Le livre de poche nous donne régulièrement l’occasion de nous replonger dans l’univers de Sagan en rééditant ses titres. Avec La femme fardée, nous embarquons à bord du « Narcissus » pour une croisière sur la méditerranée. Là, dans un huis clos savoureux qui exacerbe les passions, on assiste à des histoires de couples instables faites d’infidélités et de jalousies. Toute la panoplie des sentiments humains défile sous l’oeil lucide et acéré de Sagan. La cruauté du regard n’est pas sans humour : « Pour la première fois depuis le départ de Cannes, Charley se trouvait en tête à tête avec Andreas. Il avait fait ses classes en pédérastie avec des maîtres fort renseignés et donc l’unique et définitive devise était ce « on ne sait jamais »qui avait déjà fait ses preuves, disait-on. Cette obstination, cette fixité dans le désir, cette croyance aveugle qu’il suffisait d’un rien pour que chaque individu de chaque sexe puisse oublier une heure que la normalité lui interdisait d’aimer le sien, avait été la bible et le réconfort de notre malheureux commissaire de bord ».Comme souvent chez Sagan, ses personnages sont riches et ont apparemment tout pour être heureux, sauf qu’ils ne le sont pas. La petite musique marche à plein. Atypique par son épaisseur, plus de 500 pages, La femme fardée , roman d’une remarquable finesse psychologique possède ce gout doux amer inimitable.

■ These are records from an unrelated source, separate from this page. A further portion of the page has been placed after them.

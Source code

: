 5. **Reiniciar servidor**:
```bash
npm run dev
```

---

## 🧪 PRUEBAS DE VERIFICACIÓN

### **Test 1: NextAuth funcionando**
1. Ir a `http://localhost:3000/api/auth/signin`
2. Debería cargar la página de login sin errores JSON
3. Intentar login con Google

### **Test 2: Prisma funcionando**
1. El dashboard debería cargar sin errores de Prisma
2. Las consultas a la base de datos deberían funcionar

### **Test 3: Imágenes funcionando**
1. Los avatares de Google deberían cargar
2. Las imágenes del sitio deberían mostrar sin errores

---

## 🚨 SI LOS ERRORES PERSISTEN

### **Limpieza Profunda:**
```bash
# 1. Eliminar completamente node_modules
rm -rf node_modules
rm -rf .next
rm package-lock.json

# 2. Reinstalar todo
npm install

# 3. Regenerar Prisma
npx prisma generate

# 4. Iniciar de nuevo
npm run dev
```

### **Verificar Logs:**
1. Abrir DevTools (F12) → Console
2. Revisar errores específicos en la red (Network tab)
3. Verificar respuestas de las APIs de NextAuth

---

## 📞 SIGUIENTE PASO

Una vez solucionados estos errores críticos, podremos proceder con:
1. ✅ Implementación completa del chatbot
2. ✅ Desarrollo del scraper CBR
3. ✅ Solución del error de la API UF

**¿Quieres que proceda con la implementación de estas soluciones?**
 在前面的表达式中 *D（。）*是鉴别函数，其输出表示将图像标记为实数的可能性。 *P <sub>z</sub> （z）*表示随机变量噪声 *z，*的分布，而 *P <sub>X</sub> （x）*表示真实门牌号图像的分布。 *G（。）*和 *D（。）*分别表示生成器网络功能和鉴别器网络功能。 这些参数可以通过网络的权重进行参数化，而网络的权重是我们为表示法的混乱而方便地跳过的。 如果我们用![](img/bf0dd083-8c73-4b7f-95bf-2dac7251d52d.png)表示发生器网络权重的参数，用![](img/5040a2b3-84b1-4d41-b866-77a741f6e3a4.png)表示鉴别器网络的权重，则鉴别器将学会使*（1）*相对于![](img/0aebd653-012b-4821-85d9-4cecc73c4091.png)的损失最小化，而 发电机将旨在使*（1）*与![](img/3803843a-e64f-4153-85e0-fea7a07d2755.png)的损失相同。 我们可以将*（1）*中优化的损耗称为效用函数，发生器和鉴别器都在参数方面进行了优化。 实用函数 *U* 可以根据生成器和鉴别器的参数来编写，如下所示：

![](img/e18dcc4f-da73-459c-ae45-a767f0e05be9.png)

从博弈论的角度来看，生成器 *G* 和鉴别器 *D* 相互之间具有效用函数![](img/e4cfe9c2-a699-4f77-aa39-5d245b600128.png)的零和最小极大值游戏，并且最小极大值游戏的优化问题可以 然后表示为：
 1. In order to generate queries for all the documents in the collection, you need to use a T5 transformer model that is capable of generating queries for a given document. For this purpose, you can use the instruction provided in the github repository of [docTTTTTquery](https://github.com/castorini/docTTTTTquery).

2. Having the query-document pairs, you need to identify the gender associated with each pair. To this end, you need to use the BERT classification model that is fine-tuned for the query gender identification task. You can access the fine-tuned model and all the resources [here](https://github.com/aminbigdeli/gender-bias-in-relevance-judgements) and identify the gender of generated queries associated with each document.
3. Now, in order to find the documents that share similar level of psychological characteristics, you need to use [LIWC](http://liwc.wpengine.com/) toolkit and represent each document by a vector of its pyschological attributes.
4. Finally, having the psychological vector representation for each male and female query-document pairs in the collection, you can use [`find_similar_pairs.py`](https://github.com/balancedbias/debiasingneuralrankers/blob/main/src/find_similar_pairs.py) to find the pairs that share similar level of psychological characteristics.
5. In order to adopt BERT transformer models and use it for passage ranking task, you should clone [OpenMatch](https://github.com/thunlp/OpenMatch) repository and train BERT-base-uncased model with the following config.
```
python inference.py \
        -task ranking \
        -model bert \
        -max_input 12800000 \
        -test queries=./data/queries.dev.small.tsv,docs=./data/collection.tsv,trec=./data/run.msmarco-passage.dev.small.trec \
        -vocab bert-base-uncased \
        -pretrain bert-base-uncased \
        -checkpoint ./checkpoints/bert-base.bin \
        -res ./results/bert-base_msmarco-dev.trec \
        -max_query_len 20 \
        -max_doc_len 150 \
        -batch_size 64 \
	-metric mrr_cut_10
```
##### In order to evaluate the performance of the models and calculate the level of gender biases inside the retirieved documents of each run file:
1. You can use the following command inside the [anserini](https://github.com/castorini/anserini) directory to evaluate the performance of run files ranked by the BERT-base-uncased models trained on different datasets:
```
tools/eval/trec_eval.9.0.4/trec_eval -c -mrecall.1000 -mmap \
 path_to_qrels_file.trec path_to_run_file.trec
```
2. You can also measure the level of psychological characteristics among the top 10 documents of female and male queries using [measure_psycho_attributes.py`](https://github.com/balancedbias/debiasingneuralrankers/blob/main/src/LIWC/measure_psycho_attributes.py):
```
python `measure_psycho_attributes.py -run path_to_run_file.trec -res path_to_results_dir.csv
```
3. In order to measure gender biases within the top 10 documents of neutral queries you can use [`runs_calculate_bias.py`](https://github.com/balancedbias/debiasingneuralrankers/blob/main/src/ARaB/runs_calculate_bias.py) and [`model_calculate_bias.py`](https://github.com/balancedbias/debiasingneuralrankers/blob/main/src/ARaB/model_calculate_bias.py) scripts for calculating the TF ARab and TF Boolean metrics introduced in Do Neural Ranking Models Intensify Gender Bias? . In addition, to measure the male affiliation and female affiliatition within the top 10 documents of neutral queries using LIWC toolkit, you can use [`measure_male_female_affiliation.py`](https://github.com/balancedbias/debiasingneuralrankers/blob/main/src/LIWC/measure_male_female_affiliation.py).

On a beaucoup écrit sur Sagan, sa vie et son oeuvre tant les deux sont liés. C’est la rançon des mythes. Phénomène rare dans la littérature, elle aura aussi été une icône. La principale hantise de Sagan était l’ennui qu’elle s’efforcera de fuir par tous les moyens. En s’entourant d’amis par exemple. L’un des piliers de sa bande, le brillant Bernard Franck déclarait à propos d’elle : « Françoise Sagan, c’est un peu la mademoiselle Chanel de notre littérature. On aime ou on n’aime pas ses petits tailleurs tout simples, ses pulls, cette élégance négligée ». Nous, on aime, on adore !
L’ immense générosité , la liberté et l’intelligence de ce « gentil petit monstre » comme l’avait qualifiée Mauriac nous manquent. Elle reste aussi le témoin d’une époque où régnait une insouciante joie de vivre, celle des trente glorieuses où la vie était plus pétillante que le champagne alors qu’aujourd’hui tout cela s’est quelque peu éventé.
A noter la parution aux éditions Stock de Sagan et fils de Denis Westhoff (19,00€),témoignage du propre fils de Sagan et pour les fans surtout ne pas oublier le superbe portrait de Marie-Dominique Lelièvre Sagan à toute allure (Folio 7,50€).